══ PROVIDED INFORMATION ══

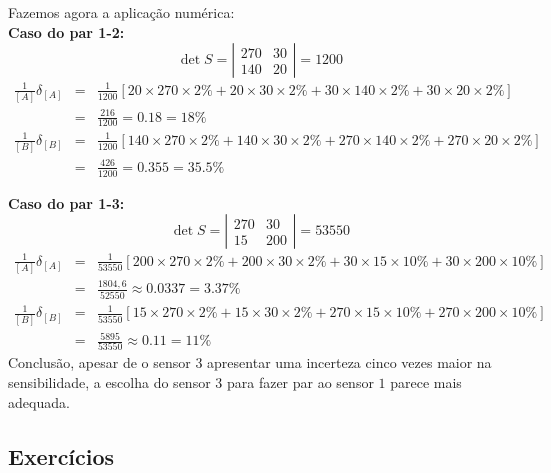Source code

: \begin{resol}
Fazemos agora a aplicação numérica:\\
{\bf Caso do par 1-2:}
\begin{equation} \det{S}=\left|\begin{matrix}270&30\\140&20\end{matrix}\right|=1200 \end{equation}
\begin{eqnarray*}
\frac{1}{[A]}\delta_{[A]}
&=&\frac{1}{1200}\left[20\times 270\times 2\%+20\times 30\times 2\%+30\times 140\times 2\%+30\times 20\times 2\%\right]\\&=&\frac{216}{1200}=0.18=18\%\\
\frac{1}{[B]}\delta_{[B]}
&=&\frac{1}{1200}\left[140\times 270\times 2\%+140\times 30\times 2\%+270\times 140\times 2\%+270\times 20\times 2\%\right]\\&=&\frac{426}{1200}=0.355=35.5\%
\end{eqnarray*}

{\bf Caso do par 1-3:}
\begin{equation} \det{S}=\left|\begin{array}{cc}270&30\\15&200\end{array}\right|=53550 \end{equation}
\begin{eqnarray*}
\frac{1}{[A]}\delta_{[A]}
&=&\frac{1}{53550}\left[200\times 270\times 2\%+200\times 30\times 2\%+30\times 15\times 10\%+30\times 200\times 10\%\right]\\&=&\frac{1804,6}{52550}\approx 0.0337=3.37\%\\
\frac{1}{[B]}\delta_{[B]}
&=&\frac{1}{53550}\left[15\times 270\times 2\%+15\times 30\times 2\%+270\times 15\times 10\%+270\times 200\times 10\%\right]\\&=&	\frac{5895}{53550}\approx   0.11=11\%
\end{eqnarray*}
Conclusão, apesar de o sensor $3$ apresentar uma incerteza cinco vezes maior na sensibilidade, a escolha do sensor $3$ para fazer par ao sensor $1$ parece mais adequada.
\end{resol}


\subsection*{Exercícios}

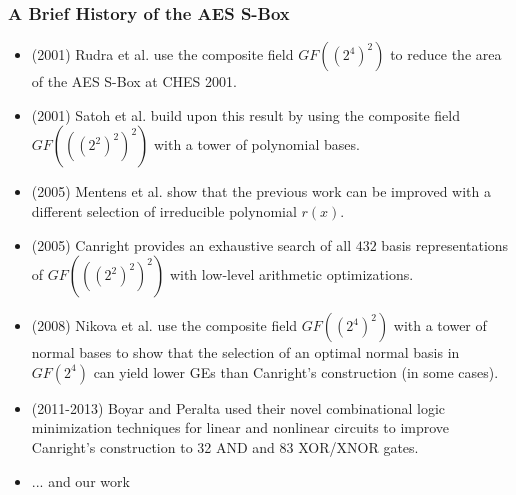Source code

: \documentclass[10pt]{beamer}
\begin{document}
\begin{frame}
	\frametitle{A Brief History of the AES S-Box}
	\begin{itemize}
		\item (2001) Rudra et al. use the composite field $GF((2^4)^2)$ to reduce the area of the AES S-Box at CHES 2001.
		\pause
		\item (2001) Satoh et al. build upon this result by using the composite field $GF(((2^2)^2)^2)$ with a tower of polynomial bases.
		\pause
		\item(2005) Mentens et al. show that the previous work can be improved with a different selection of irreducible polynomial $r(x)$.
		\pause
		\item (2005) Canright provides an exhaustive search of all $432$ basis representations of $GF(((2^2)^2)^2)$ with low-level arithmetic optimizations.
		\pause
		\item (2008) Nikova et al. use the composite field $GF((2^4)^2)$ with a tower of normal bases to show that the selection of an optimal normal basis in $GF(2^4)$ can yield lower GEs than Canright's construction (in some cases).
		\pause
		\item (2011-2013) Boyar and Peralta used their novel combinational logic minimization techniques for linear and nonlinear circuits to improve Canright's construction to 32 AND and 83 XOR/XNOR gates.
		\item ... and our work
	\end{itemize}
\end{frame}
\end{document}
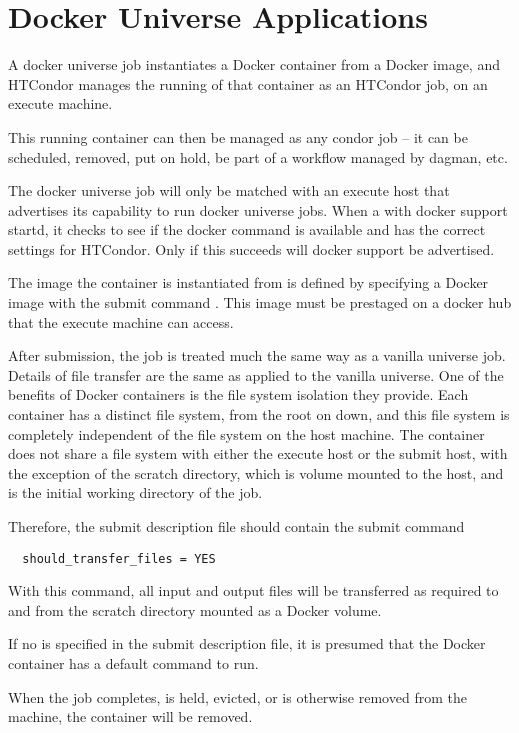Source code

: \section{\label{sec:dockeruniverse}Docker Universe Applications}
A docker universe job instantiates a Docker container
from a Docker image, and HTCondor manages the running
of that container as an HTCondor job, on an execute machine.

This running container can then be managed as any condor job -- it can
be scheduled, removed, put on hold, be part of a workflow managed by 
dagman, etc.

The docker universe job will only be matched with an execute host
that advertises its capability to run docker universe jobs.
When a  with docker support startd, it checks to
see if the docker command is available and has the correct
settings for HTCondor.  Only if this succeeds will docker support
be advertised.

The image the container is instantiated from is
 defined by specifying a Docker image with the submit command
.  This image must be prestaged on a docker
hub that the execute machine can access.

After submission, the job is treated much the same way as a vanilla 
universe job.  Details of file transfer are the same as applied to 
the vanilla universe.  One of the benefits of Docker containers is 
the file system isolation they provide.  Each container has
a distinct file system, from the root on down, and this file
system is completely independent of the file system on the host machine.
The container does not share a file system with either the execute
host or the submit host, with the exception of the scratch directory,
which is volume mounted to the host, and is the initial working
directory of the job.

Therefore,
the submit description file should contain the submit command
\begin{verbatim}
  should_transfer_files = YES
\end{verbatim}
With this command,  all input and output files will be transferred
as required to and from the scratch directory mounted as a
Docker volume.

If no  is specified in the submit description file,
it is presumed that the Docker container has a default command to run.

When the job completes, is held, evicted, or is otherwise removed from the machine, the container will be removed.

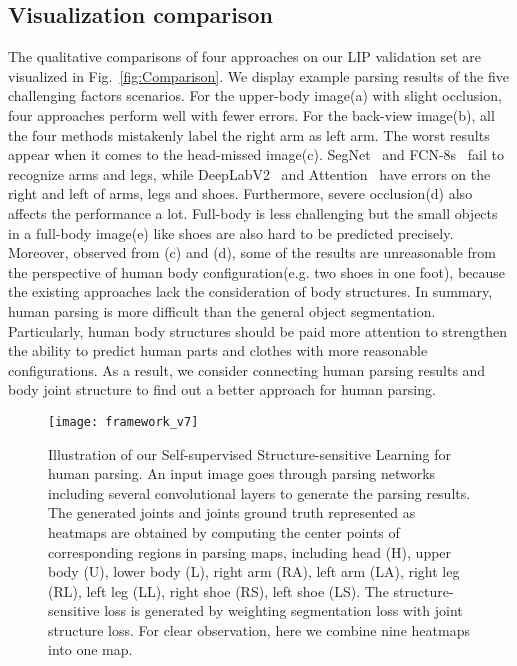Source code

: \documentclass[10pt,twocolumn,letterpaper]{article}
\begin{document}
\subsection{Visualization comparison}
The qualitative comparisons of four approaches on our LIP validation set are visualized in Fig.~\ref{fig:Comparison}. We display example parsing results of the five challenging factors scenarios. For the upper-body image(a) with slight occlusion, four approaches perform well with fewer errors. For the back-view image(b), all the four methods mistakenly label the right arm as left arm. The worst results appear when it comes to the head-missed image(c). SegNet~\cite{badrinarayanan2015segnet} and FCN-8s~\cite{long2014fully} fail to recognize arms and legs, while DeepLabV2~\cite{chen2014semantic} and Attention~\cite{chen2015attention} have errors on the right and left of arms, legs and shoes. Furthermore, severe occlusion(d) also affects the performance a lot. Full-body is less challenging but the small objects in a full-body image(e) like shoes are also hard to be predicted precisely. Moreover, observed from (c) and (d), some of the results are unreasonable from the perspective of human body configuration(e.g. two shoes in one foot), because the existing approaches lack the consideration of body structures. In summary, human parsing is more difficult than the general object segmentation. Particularly, human body structures should be paid more attention to strengthen the ability to predict human parts and clothes with more reasonable configurations. As a result, we consider connecting human parsing results and body joint structure to find out a better approach for human parsing.
\begin{figure*}[t]
\centering
   \texttt{[image: framework\_v7]}
\vspace{-2mm}
\caption{Illustration of our Self-supervised Structure-sensitive Learning for human parsing. An input image goes through parsing networks including several convolutional layers to generate the parsing results. The generated joints and joints ground truth represented as heatmaps are obtained by computing the center points of corresponding regions in parsing maps, including head (H), upper body (U), lower body (L), right arm (RA), left arm (LA), right leg (RL), left leg (LL), right shoe (RS), left shoe (LS). The structure-sensitive loss is generated by weighting segmentation loss with joint structure loss. For clear observation, here we combine nine heatmaps into one map.}
\label{fig:framework}
\vspace{-6mm}
\end{figure*}
\end{document}
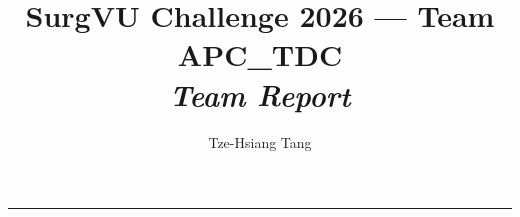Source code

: \documentclass{article}
\title{SurgVU Challenge 2026 --- Team \textbf{APC\_TDC}\\[0.5em]
\large \textit{Team Report}}
\date{}
\author[1]{Tze-Hsiang Tang}
\affil[1]{Schneider Electric Taiwan Co., Ltd., Taipei, Taiwan}
\begin{document}
\maketitle

\bigskip
\hrule
\bigskip



\clearpage


\end{document}
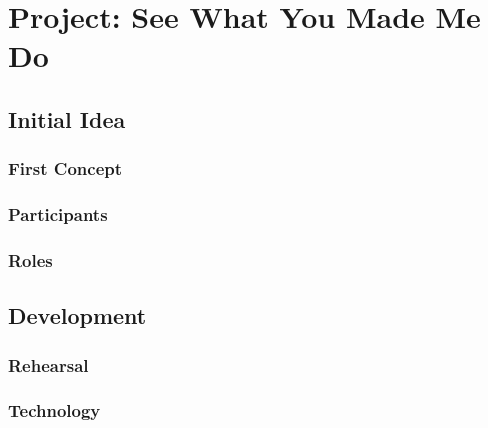 
\chapter{Project: See What You Made Me Do} %

\label{Chapter4} %

\section{Initial Idea}

\subsection{First Concept}

\subsection{Participants}

\subsection{Roles}

\section{Development}

\subsection{Rehearsal}

\subsection{Technology}

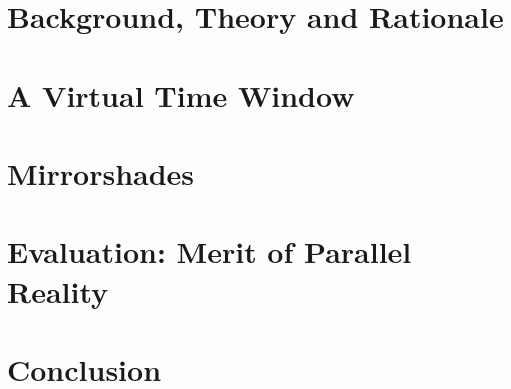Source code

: \documentclass[a4paper]{report}
\begin{document}

%


\chapter{Background, Theory and Rationale}
\graphicspath{ {03_background/images/} }

%


\chapter{A Virtual Time Window}
\graphicspath{ {04_vtw/images/} }



\chapter{Mirrorshades}
\graphicspath{ {05_mirrorshades_design_implementation/images/} }



\chapter{Evaluation: Merit of Parallel Reality}
\graphicspath{ {06_mirrorshades_studies_results/images/} }



\chapter{Conclusion}
\graphicspath{ {06_mirrorshades_studies_results/images/} }

\end{document}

═══

** REQUIRED WORK **
The task calls for all lines in the entries that hold "command".

** TASK ANSWER **
see if the docker command is available and has the correct
 defined by specifying a Docker image with the submit command
the submit description file should contain the submit command
With this command,  all input and output files will be transferred
it is presumed that the Docker container has a default command to run.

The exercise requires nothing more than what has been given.